Background information
- Born: 5 June 1984 (age 41) Cannes, France
- Occupations: Actress, singer
- Years active: 2001–present
- Website: www.ceciliacara.fr

= Cécilia Cara =

French actress and singer

Cécilia Cara (born 5 June 1984) is a French actress and singer. She is best known for playing the role of Juliet in the French musical Romeo and Juliet after being spotted on talent show Graines de star.

==Career==
During her time in Roméo et Juliette, she recorded duets with French recording artist Florent Pagny (L'air du Temps), as well as former Boyzone member Ronan Keating (Je T'aime Plus Que Tout).

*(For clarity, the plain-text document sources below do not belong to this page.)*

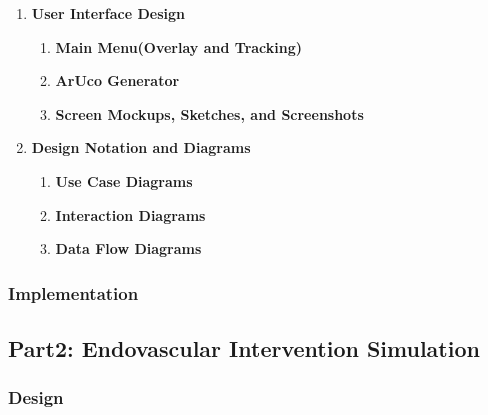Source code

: \documentclass[12pt]{article}
\begin{document}
\begin{enumerate}
\begin{enumerate}
            \end{enumerate}


      \item \textbf{User Interface Design}
            \begin{enumerate}
                  \item \textbf{Main Menu(Overlay and Tracking)}


                  \item \textbf{ArUco Generator}


                  \item \textbf{Screen Mockups, Sketches, and Screenshots}


            \end{enumerate}


      \item \textbf{Design Notation and Diagrams}
            \begin{enumerate}
                  \item \textbf{Use Case Diagrams}

                  \item \textbf{Interaction Diagrams}

                  \item \textbf{Data Flow Diagrams}
            \end{enumerate}
\end{enumerate}

\subsubsection{Implementation}

\subsection{Part2: Endovascular Intervention Simulation}

\subsubsection{Design}
\end{document}
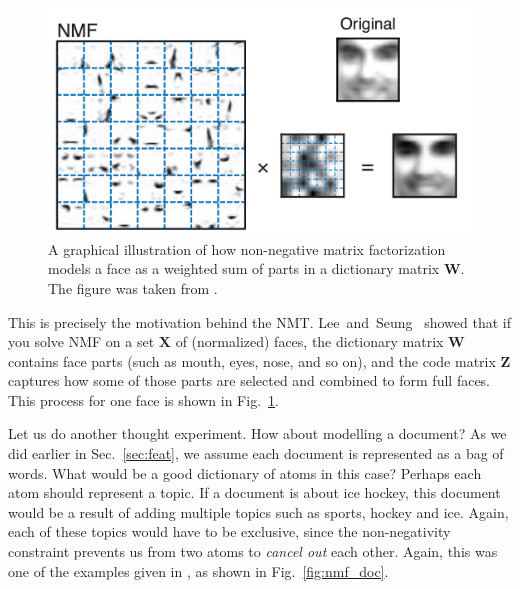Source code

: \documentclass{report}
\newcommand{\matr}[1]{\mathbf{#1}}
\newcommand{\mW}[0]{\matr{W}}
\newcommand{\mZ}[0]{\matr{Z}}
\newcommand{\mX}[0]{\matr{X}}
\begin{document}
\begin{figure}[t]
    \centering
    \begin{minipage}{0.59\columnwidth}
        \centering
        \includegraphics[width=\columnwidth]{figures/nmf.png}
    \end{minipage}
    \begin{minipage}{0.4\columnwidth}
        \caption{
            \label{fig:nmf}
            A graphical illustration of how non-negative matrix factorization
            models a face as a weighted sum of parts in a dictionary matrix
            $\mW$. The figure was taken from \cite{lee2001algorithms}.
        }
    \end{minipage}
\end{figure}

This is precisely the motivation behind the NMT.
Lee~and~Seung~\cite{lee2001algorithms} showed that if you solve NMF on a set
$\mX$ of (normalized) faces, the dictionary matrix $\mW$ contains face parts
(such as mouth, eyes, nose, and so on), and the code matrix $\mZ$ captures how
some of those parts are selected and combined to form full faces. This process
for one face is shown in Fig.~\ref{fig:nmf}.

Let us do another thought experiment. How about modelling a document? As we did
earlier in Sec.~\ref{sec:feat}, we assume each document is represented as a bag
of words. What would be a good dictionary of atoms in this case? Perhaps each
atom should represent a topic. If a document is about ice hockey, this document
would be a result of adding multiple topics such as sports, hockey and ice.
Again, each of these topics would have to be exclusive, since the non-negativity
constraint prevents us from two atoms to {\it cancel out} each other. Again,
this was one of the examples given in \cite{lee2001algorithms}, as shown in
Fig.~\ref{fig:nmf_doc}.
\end{document}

Cara's first feature role was as Alice in the French movie Le Carton. She recently finished a movie-short called "Droit au cœur", in which she plays the lead role of a Love Angel named Jasmine who falls in love with a young man on earth. Cara was also given the task in 2004 of vocally dubbing the role Christine Daaé for the French cinema release of Andrew Lloyd Webber's musical The Phantom of the Opera.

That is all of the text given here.